# looking for discontinued shingles



## Roofmaster417 (Jun 9, 2010)

bob coldwell said:


> I need to replace 12 or 15 shingles that blew off in a recent windstorm. The style, believed to be* Owens Corning "Skyview"* was apparently discontinued about three years ago.
> 
> I can't find anything that matches, and have been calling around and googling for someone who has a stockpile of old product.
> 
> Any ideas on where else to look?


 
If the shingles were blown off due to a recent storm,then its highly probable that you could file a claim for new roof replacment.

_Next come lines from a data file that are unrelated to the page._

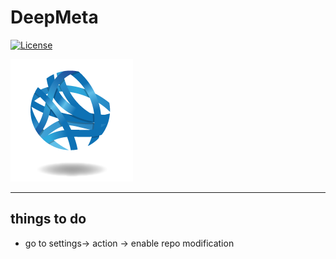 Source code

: # DeepMeta

[![License](https://img.shields.io/github/license/EdgarLefevre/deepmeta?label=license)](https://github.com/EdgarLefevre/deepmeta/blob/main/LICENSE)

![CBiB Logo](imgs/cbib_logo.png)

----------------------------
## things to do
- go to settings-> action -> enable repo modification

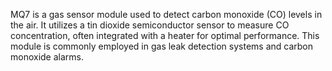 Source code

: MQ7 is a gas sensor module used to detect carbon monoxide (CO) levels in the air. It utilizes a tin dioxide semiconductor sensor to measure CO concentration, often integrated with a heater for optimal performance. This module is commonly employed in gas leak detection systems and carbon monoxide alarms. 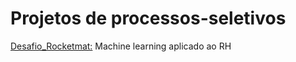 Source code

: # Projetos de processos-seletivos

[Desafio_Rocketmat:](https://github.com/glauco-endrigo/Projetos-de-processos-seletivos-/blob/main/Desafio_Rocketmat/README.md) Machine learning aplicado ao RH

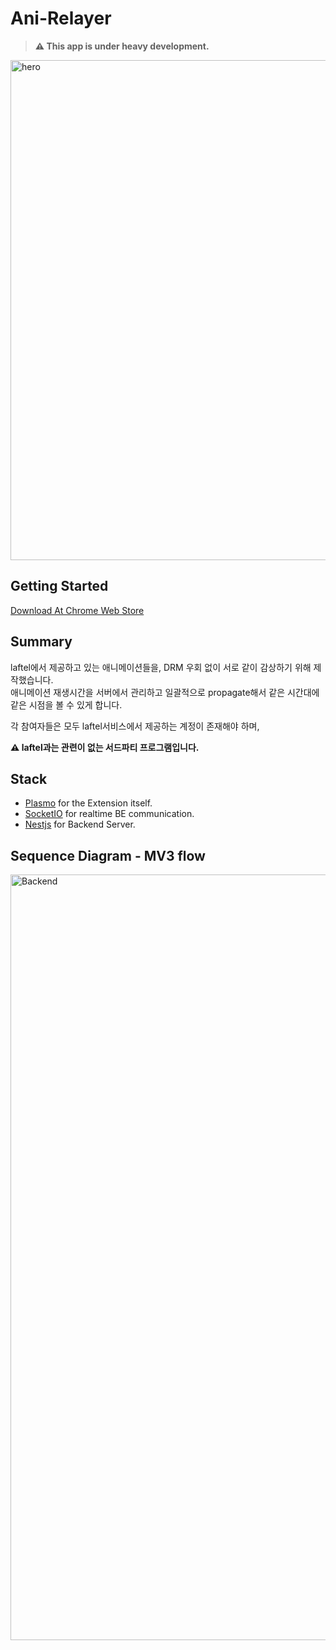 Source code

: # Ani-Relayer

> **⚠️ This app is under heavy development.**

<img width="1280" height="800" alt="hero" src="https://github.com/user-attachments/assets/f1b5de22-3036-4220-841a-a4512dcecc9b" />

## Getting Started
[Download At Chrome Web Store](https://chromewebstore.google.com/detail/ghmmhbenboneanchpohomkbpiechghkn?utm_source=item-share-cb)

## Summary
laftel에서 제공하고 있는 애니메이션들을, DRM 우회 없이 서로 같이 감상하기 위해 제작했습니다. \
애니메이션 재생시간을 서버에서 관리하고 일괄적으로 propagate해서 같은 시간대에 같은 시점을 볼 수 있게 합니다.

각 참여자들은 모두 laftel서비스에서 제공하는 계정이 존재해야 하며,

**⚠️ laftel과는 관련이 없는 서드파티 프로그램입니다.**

## Stack

- [Plasmo](https://www.plasmo.com/) for the Extension itself.
- [SocketIO](https://socket.io/) for realtime BE communication.
- [Nestjs](https://nestjs.com/) for Backend Server.

## Sequence Diagram - MV3 flow

<img width="756" height="1225" alt="Backend" src="https://github.com/user-attachments/assets/77c29063-0a01-413a-bb90-8bc0862fd059" />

The inability to match your shingles can warrant a complete reroof.It happens when materials are no longer available.(Colors,types,exposures etc.)

This is true for roofs as well as siding.

Several colors are no longer available and justify a complete reroof or siding installation.

This is from experience.


----------



## bob coldwell (Apr 25, 2011)

Thanks. I'll look into that. Yes, the storm was less than a month ago.


----------



## Roofmaster417 (Jun 9, 2010)

bob coldwell said:


> Thanks. I'll look into that. Yes, the storm was less than a month ago.


If you do call in a claim try to keep interior damage minimal.If possible cover the area with a tarp or slide felt under the shingles above the missing ones.

I have had storm claims with 8 blow offs and because of the color by Tamko,(Pastel Green) not being produced nor the matching surf green the entire roof was replaced.


----------